Background: Atopy is a genetically determined condition and some atopic people develop airway hyperresponsiveness and sometimes asthma later in life. Since airway inflammation may be present before the onset of clinical symptoms of asthma, early and noninvasive detection of inflammation would be useful in atopic subjects. Mediators produced by activated inflammatory cells may lead to induction of inducible nitric oxide synthase producing nitric oxide (NO) and inducible heme oxygenase releasing carbon monoxide (CO) in the airways.

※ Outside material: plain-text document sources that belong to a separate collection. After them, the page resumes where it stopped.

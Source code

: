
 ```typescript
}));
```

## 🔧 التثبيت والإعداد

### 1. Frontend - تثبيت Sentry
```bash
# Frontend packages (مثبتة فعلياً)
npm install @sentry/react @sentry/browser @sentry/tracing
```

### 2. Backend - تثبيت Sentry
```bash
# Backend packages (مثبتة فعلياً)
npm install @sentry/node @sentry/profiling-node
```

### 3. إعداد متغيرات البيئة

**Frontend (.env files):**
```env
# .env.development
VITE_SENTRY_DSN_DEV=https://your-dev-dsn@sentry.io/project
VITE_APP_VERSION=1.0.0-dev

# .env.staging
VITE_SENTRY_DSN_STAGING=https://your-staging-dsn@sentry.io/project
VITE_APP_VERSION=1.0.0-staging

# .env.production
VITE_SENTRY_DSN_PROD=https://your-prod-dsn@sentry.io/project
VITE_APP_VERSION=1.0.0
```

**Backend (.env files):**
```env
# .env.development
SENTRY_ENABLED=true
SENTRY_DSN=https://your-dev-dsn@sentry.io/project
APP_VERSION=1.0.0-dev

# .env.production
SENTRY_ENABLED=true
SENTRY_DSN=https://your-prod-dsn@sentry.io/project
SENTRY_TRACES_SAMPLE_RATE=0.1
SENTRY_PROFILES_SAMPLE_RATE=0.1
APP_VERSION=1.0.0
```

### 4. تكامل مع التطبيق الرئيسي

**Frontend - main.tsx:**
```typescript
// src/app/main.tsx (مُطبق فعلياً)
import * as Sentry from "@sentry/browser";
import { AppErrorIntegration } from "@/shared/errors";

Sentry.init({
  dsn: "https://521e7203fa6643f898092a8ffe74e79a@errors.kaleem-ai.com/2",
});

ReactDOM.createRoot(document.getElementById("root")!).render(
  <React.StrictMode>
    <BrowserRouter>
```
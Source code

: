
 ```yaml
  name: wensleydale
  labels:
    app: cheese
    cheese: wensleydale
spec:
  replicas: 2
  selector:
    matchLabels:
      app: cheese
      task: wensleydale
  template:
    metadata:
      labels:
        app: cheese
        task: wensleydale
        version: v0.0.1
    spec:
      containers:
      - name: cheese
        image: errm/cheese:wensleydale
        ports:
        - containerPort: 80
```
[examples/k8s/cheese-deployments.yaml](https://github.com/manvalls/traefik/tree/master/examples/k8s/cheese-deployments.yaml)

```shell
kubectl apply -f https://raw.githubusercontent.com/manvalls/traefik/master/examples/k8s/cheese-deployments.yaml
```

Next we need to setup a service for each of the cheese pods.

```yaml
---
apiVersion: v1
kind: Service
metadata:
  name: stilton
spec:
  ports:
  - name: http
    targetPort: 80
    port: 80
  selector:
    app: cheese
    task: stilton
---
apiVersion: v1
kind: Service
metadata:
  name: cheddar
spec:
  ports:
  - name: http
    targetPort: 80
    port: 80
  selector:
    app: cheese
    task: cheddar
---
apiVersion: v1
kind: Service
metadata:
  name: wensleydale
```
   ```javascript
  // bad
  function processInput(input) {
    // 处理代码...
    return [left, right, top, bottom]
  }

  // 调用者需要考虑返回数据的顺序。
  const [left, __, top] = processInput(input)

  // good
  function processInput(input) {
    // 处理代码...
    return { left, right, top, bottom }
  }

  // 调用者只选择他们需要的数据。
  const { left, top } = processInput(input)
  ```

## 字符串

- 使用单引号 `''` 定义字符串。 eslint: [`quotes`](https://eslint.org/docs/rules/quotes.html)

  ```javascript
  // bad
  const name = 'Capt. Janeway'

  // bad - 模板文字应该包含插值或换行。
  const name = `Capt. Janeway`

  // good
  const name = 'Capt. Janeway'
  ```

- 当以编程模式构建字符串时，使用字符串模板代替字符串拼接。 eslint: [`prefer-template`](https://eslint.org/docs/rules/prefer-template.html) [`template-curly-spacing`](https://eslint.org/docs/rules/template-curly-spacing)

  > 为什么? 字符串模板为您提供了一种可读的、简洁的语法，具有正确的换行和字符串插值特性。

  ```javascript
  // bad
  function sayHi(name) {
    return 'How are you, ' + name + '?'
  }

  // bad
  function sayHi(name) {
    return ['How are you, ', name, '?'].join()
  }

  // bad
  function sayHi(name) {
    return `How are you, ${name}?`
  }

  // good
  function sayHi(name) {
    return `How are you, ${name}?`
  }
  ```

Both monoxides are present in exhaled air and their levels are elevated in asthma reflecting airway inflammation.
Objective: We have measured exhaled NO and CO levels in atopic and nonatopic healthy non-smoking subjects to determine whether inflammation is present in the airways.
Methods: Exhaled NO was measured by a chemiluminescence analyser and exhaled CO electrochemically and NO in asymptomatic atopic and age-matched nonatopic normal subjects.
Results: Exhaled NO and CO levels were both significantly elevated in 15 atopic subjects compared with 40 nonatopic individuals (means +/- SEM: 18.3+/-3.0 p.p.b. vs. 6.3+/-0.3 p.p.b., P< 0.0001 and 4.7+/-0.3 p.p.m. vs 2.8+/-0.2 p.p.m., P = 0.0005, respectively).
Conclusion: Increase in exhaled monoxide levels may be an early and noninvasive marker of airway inflammation in asymptomatic atopic subjects.